▶ What you need to do:
Repeat all the data that appears below, keeping it exact.

▶ Record extracts:

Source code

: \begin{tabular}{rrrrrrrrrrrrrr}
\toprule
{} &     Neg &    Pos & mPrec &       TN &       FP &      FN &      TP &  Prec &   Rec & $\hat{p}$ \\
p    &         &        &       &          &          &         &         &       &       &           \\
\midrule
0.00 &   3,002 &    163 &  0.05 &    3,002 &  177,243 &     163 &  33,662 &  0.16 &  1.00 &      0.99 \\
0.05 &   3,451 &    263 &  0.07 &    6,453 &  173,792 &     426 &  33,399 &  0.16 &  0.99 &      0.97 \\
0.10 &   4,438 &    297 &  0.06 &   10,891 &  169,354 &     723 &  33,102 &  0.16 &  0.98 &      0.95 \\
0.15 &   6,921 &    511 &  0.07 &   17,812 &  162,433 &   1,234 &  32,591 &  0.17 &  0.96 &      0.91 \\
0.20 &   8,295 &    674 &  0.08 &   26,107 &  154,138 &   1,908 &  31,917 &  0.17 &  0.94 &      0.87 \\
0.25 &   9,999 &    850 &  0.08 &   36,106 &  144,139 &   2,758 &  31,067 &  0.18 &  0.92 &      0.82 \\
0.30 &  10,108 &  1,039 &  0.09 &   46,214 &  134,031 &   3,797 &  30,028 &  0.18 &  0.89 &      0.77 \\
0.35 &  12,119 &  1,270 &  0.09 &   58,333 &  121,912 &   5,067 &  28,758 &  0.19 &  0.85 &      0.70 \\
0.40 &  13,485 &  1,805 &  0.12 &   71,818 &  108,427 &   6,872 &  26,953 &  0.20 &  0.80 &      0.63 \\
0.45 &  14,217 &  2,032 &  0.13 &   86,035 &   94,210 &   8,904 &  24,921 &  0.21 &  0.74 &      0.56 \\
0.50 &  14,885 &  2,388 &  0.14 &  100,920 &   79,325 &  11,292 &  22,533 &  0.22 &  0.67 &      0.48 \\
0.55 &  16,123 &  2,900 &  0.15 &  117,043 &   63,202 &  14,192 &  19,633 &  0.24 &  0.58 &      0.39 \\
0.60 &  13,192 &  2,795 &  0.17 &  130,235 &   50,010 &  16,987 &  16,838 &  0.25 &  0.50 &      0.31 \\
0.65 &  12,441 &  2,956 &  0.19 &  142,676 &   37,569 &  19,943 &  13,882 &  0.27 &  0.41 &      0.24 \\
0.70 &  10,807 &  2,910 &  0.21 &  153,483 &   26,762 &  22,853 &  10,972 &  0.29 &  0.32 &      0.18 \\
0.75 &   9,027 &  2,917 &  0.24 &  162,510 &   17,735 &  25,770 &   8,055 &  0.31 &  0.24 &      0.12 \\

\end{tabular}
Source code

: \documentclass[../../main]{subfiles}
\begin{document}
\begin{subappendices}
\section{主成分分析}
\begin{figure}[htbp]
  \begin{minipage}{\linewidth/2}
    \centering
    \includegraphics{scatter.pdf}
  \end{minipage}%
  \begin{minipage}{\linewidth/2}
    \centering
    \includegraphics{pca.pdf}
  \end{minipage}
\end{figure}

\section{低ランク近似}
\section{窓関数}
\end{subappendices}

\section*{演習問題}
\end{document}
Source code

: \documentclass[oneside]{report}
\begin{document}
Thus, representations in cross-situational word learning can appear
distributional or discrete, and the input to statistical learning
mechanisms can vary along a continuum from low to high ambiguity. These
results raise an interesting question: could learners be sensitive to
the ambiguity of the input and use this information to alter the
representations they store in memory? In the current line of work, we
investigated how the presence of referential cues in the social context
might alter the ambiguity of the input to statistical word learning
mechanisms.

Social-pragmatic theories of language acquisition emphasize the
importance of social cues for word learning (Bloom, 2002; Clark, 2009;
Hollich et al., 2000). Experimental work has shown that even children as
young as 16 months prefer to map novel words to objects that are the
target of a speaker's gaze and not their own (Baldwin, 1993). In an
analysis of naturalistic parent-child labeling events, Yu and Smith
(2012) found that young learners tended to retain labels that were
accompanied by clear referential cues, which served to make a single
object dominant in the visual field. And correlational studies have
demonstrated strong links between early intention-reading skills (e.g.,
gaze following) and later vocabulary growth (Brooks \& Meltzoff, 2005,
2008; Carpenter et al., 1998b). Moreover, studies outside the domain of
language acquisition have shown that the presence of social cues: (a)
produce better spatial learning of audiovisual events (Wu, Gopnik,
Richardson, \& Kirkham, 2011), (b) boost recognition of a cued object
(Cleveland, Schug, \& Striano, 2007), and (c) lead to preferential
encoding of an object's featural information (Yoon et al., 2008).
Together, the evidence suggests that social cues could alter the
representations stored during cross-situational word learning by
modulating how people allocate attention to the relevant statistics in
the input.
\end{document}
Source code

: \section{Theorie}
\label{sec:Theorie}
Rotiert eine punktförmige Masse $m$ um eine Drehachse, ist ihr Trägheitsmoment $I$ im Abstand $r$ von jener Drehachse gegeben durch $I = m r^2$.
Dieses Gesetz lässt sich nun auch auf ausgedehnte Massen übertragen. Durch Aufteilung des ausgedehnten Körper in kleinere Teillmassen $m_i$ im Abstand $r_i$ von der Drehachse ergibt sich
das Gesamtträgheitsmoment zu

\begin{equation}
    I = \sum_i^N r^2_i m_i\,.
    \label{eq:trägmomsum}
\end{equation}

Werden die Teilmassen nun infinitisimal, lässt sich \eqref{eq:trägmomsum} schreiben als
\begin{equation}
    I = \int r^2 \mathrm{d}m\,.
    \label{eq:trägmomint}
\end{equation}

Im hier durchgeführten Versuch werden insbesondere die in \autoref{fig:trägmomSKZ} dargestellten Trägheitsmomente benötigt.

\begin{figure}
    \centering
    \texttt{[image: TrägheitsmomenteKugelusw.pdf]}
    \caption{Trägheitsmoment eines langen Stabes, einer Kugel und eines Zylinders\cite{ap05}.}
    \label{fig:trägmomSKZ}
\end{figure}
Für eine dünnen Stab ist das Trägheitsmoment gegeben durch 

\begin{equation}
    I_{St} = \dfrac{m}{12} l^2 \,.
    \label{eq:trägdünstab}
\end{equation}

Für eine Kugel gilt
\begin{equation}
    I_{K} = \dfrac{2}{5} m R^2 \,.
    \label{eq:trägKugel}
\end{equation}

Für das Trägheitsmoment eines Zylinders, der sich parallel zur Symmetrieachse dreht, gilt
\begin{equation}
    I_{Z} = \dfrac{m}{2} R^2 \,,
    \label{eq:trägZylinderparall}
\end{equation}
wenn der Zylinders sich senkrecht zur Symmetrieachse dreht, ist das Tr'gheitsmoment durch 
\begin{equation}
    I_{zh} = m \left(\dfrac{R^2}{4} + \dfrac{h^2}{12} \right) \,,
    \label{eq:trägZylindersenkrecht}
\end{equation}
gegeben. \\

▶ Reply to the task:
Source code

: \begin{tabular}{rrrrrrrrrrrrrr}
\toprule
{} &     Neg &    Pos & mPrec &       TN &       FP &      FN &      TP &  Prec &   Rec & $\hat{p}$ \\
p    &         &        &       &          &          &         &         &       &       &           \\
\midrule
0.00 &   3,002 &    163 &  0.05 &    3,002 &  177,243 &     163 &  33,662 &  0.16 &  1.00 &      0.99 \\
0.05 &   3,451 &    263 &  0.07 &    6,453 &  173,792 &     426 &  33,399 &  0.16 &  0.99 &      0.97 \\
0.10 &   4,438 &    297 &  0.06 &   10,891 &  169,354 &     723 &  33,102 &  0.16 &  0.98 &      0.95 \\
0.15 &   6,921 &    511 &  0.07 &   17,812 &  162,433 &   1,234 &  32,591 &  0.17 &  0.96 &      0.91 \\
0.20 &   8,295 &    674 &  0.08 &   26,107 &  154,138 &   1,908 &  31,917 &  0.17 &  0.94 &      0.87 \\
0.25 &   9,999 &    850 &  0.08 &   36,106 &  144,139 &   2,758 &  31,067 &  0.18 &  0.92 &      0.82 \\
0.30 &  10,108 &  1,039 &  0.09 &   46,214 &  134,031 &   3,797 &  30,028 &  0.18 &  0.89 &      0.77 \\
0.35 &  12,119 &  1,270 &  0.09 &   58,333 &  121,912 &   5,067 &  28,758 &  0.19 &  0.85 &      0.70 \\
0.40 &  13,485 &  1,805 &  0.12 &   71,818 &  108,427 &   6,872 &  26,953 &  0.20 &  0.80 &      0.63 \\
0.45 &  14,217 &  2,032 &  0.13 &   86,035 &   94,210 &   8,904 &  24,921 &  0.21 &  0.74 &      0.56 \\
0.50 &  14,885 &  2,388 &  0.14 &  100,920 &   79,325 &  11,292 &  22,533 &  0.22 &  0.67 &      0.48 \\
0.55 &  16,123 &  2,900 &  0.15 &  117,043 &   63,202 &  14,192 &  19,633 &  0.24 &  0.58 &      0.39 \\
0.60 &  13,192 &  2,795 &  0.17 &  130,235 &   50,010 &  16,987 &  16,838 &  0.25 &  0.50 &      0.31 \\
0.65 &  12,441 &  2,956 &  0.19 &  142,676 &   37,569 &  19,943 &  13,882 &  0.27 &  0.41 &      0.24 \\
0.70 &  10,807 &  2,910 &  0.21 &  153,483 &   26,762 &  22,853 &  10,972 &  0.29 &  0.32 &      0.18 \\
0.75 &   9,027 &  2,917 &  0.24 &  162,510 &   17,735 &  25,770 &   8,055 &  0.31 &  0.24 &      0.12 \\

\end{tabular}
Source code

: \documentclass[../../main]{subfiles}
\begin{document}
\begin{subappendices}
\section{主成分分析}
\begin{figure}[htbp]
  \begin{minipage}{\linewidth/2}
    \centering
    \includegraphics{scatter.pdf}
  \end{minipage}%
  \begin{minipage}{\linewidth/2}
    \centering
    \includegraphics{pca.pdf}
  \end{minipage}
\end{figure}

\section{低ランク近似}
\section{窓関数}
\end{subappendices}

\section*{演習問題}
\end{document}
Source code

: \documentclass[oneside]{report}
\begin{document}
Thus, representations in cross-situational word learning can appear
distributional or discrete, and the input to statistical learning
mechanisms can vary along a continuum from low to high ambiguity. These
results raise an interesting question: could learners be sensitive to
the ambiguity of the input and use this information to alter the
representations they store in memory? In the current line of work, we
investigated how the presence of referential cues in the social context
might alter the ambiguity of the input to statistical word learning
mechanisms.

Social-pragmatic theories of language acquisition emphasize the
importance of social cues for word learning (Bloom, 2002; Clark, 2009;
Hollich et al., 2000). Experimental work has shown that even children as
young as 16 months prefer to map novel words to objects that are the
target of a speaker's gaze and not their own (Baldwin, 1993). In an
analysis of naturalistic parent-child labeling events, Yu and Smith
(2012) found that young learners tended to retain labels that were
accompanied by clear referential cues, which served to make a single
object dominant in the visual field. And correlational studies have
demonstrated strong links between early intention-reading skills (e.g.,
gaze following) and later vocabulary growth (Brooks \& Meltzoff, 2005,
2008; Carpenter et al., 1998b). Moreover, studies outside the domain of
language acquisition have shown that the presence of social cues: (a)
produce better spatial learning of audiovisual events (Wu, Gopnik,
Richardson, \& Kirkham, 2011), (b) boost recognition of a cued object
(Cleveland, Schug, \& Striano, 2007), and (c) lead to preferential
encoding of an object's featural information (Yoon et al., 2008).
Together, the evidence suggests that social cues could alter the
representations stored during cross-situational word learning by
modulating how people allocate attention to the relevant statistics in
the input.
\end{document}
Source code

: \section{Theorie}
\label{sec:Theorie}
Rotiert eine punktförmige Masse $m$ um eine Drehachse, ist ihr Trägheitsmoment $I$ im Abstand $r$ von jener Drehachse gegeben durch $I = m r^2$.
Dieses Gesetz lässt sich nun auch auf ausgedehnte Massen übertragen. Durch Aufteilung des ausgedehnten Körper in kleinere Teillmassen $m_i$ im Abstand $r_i$ von der Drehachse ergibt sich
das Gesamtträgheitsmoment zu

\begin{equation}
    I = \sum_i^N r^2_i m_i\,.
    \label{eq:trägmomsum}
\end{equation}

Werden die Teilmassen nun infinitisimal, lässt sich \eqref{eq:trägmomsum} schreiben als
\begin{equation}
    I = \int r^2 \mathrm{d}m\,.
    \label{eq:trägmomint}
\end{equation}

Im hier durchgeführten Versuch werden insbesondere die in \autoref{fig:trägmomSKZ} dargestellten Trägheitsmomente benötigt.

\begin{figure}
    \centering
    \texttt{[image: TrägheitsmomenteKugelusw.pdf]}
    \caption{Trägheitsmoment eines langen Stabes, einer Kugel und eines Zylinders\cite{ap05}.}
    \label{fig:trägmomSKZ}
\end{figure}
Für eine dünnen Stab ist das Trägheitsmoment gegeben durch 

\begin{equation}
    I_{St} = \dfrac{m}{12} l^2 \,.
    \label{eq:trägdünstab}
\end{equation}

Für eine Kugel gilt
\begin{equation}
    I_{K} = \dfrac{2}{5} m R^2 \,.
    \label{eq:trägKugel}
\end{equation}

Für das Trägheitsmoment eines Zylinders, der sich parallel zur Symmetrieachse dreht, gilt
\begin{equation}
    I_{Z} = \dfrac{m}{2} R^2 \,,
    \label{eq:trägZylinderparall}
\end{equation}
wenn der Zylinders sich senkrecht zur Symmetrieachse dreht, ist das Tr'gheitsmoment durch 
\begin{equation}
    I_{zh} = m \left(\dfrac{R^2}{4} + \dfrac{h^2}{12} \right) \,,
    \label{eq:trägZylindersenkrecht}
\end{equation}
gegeben. \\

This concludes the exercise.